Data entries
----------

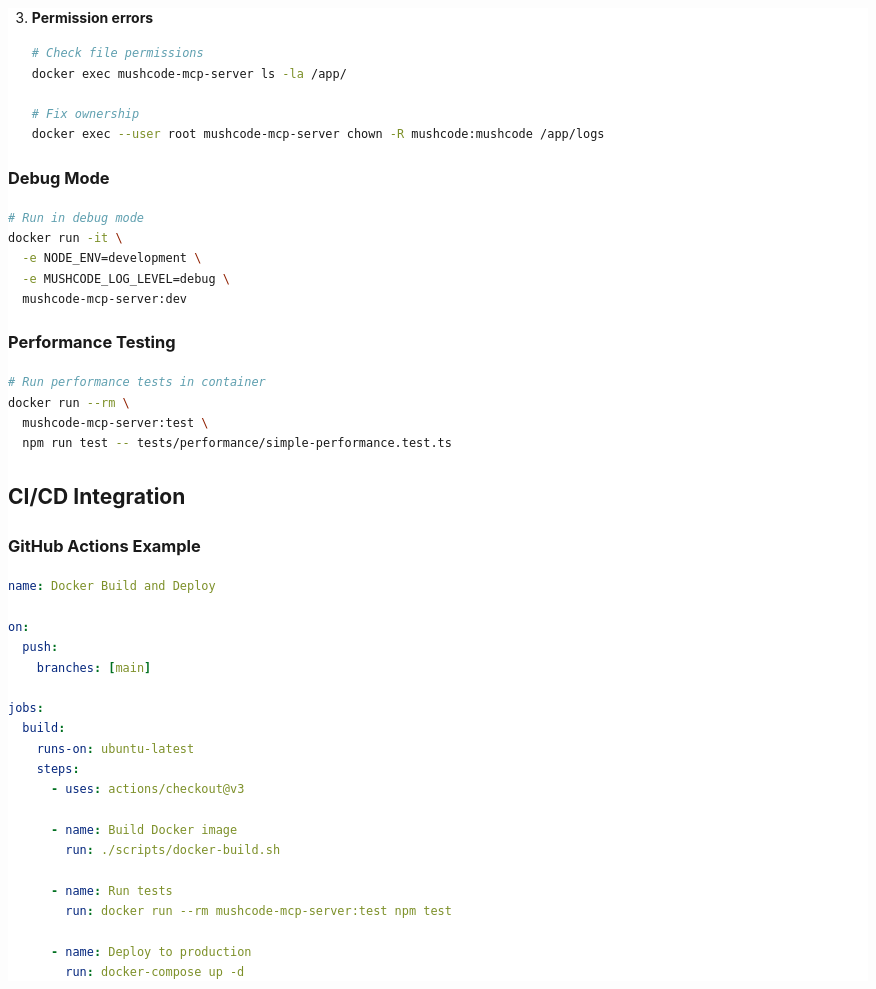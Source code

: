 3. **Permission errors**
   ```bash
   # Check file permissions
   docker exec mushcode-mcp-server ls -la /app/
   
   # Fix ownership
   docker exec --user root mushcode-mcp-server chown -R mushcode:mushcode /app/logs
   ```

### Debug Mode

```bash
# Run in debug mode
docker run -it \
  -e NODE_ENV=development \
  -e MUSHCODE_LOG_LEVEL=debug \
  mushcode-mcp-server:dev
```

### Performance Testing

```bash
# Run performance tests in container
docker run --rm \
  mushcode-mcp-server:test \
  npm run test -- tests/performance/simple-performance.test.ts
```

## CI/CD Integration

### GitHub Actions Example

```yaml
name: Docker Build and Deploy

on:
  push:
    branches: [main]

jobs:
  build:
    runs-on: ubuntu-latest
    steps:
      - uses: actions/checkout@v3
      
      - name: Build Docker image
        run: ./scripts/docker-build.sh
      
      - name: Run tests
        run: docker run --rm mushcode-mcp-server:test npm test
      
      - name: Deploy to production
        run: docker-compose up -d
```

----------

• **Your objective**:
Copy all the records above exactly, but leave out the pictures.

• **Solution to this exercise**:
Source code

: 3. **Permission errors**
   ```bash
   # Check file permissions
   docker exec mushcode-mcp-server ls -la /app/
   
   # Fix ownership
   docker exec --user root mushcode-mcp-server chown -R mushcode:mushcode /app/logs
   ```

### Debug Mode

```bash
# Run in debug mode
docker run -it \
  -e NODE_ENV=development \
  -e MUSHCODE_LOG_LEVEL=debug \
  mushcode-mcp-server:dev
```

### Performance Testing

```bash
# Run performance tests in container
docker run --rm \
  mushcode-mcp-server:test \
  npm run test -- tests/performance/simple-performance.test.ts
```

## CI/CD Integration

### GitHub Actions Example

```yaml
name: Docker Build and Deploy

on:
  push:
    branches: [main]

jobs:
  build:
    runs-on: ubuntu-latest
    steps:
      - uses: actions/checkout@v3
      
      - name: Build Docker image
        run: ./scripts/docker-build.sh
      
      - name: Run tests
        run: docker run --rm mushcode-mcp-server:test npm test
      
      - name: Deploy to production
        run: docker-compose up -d
```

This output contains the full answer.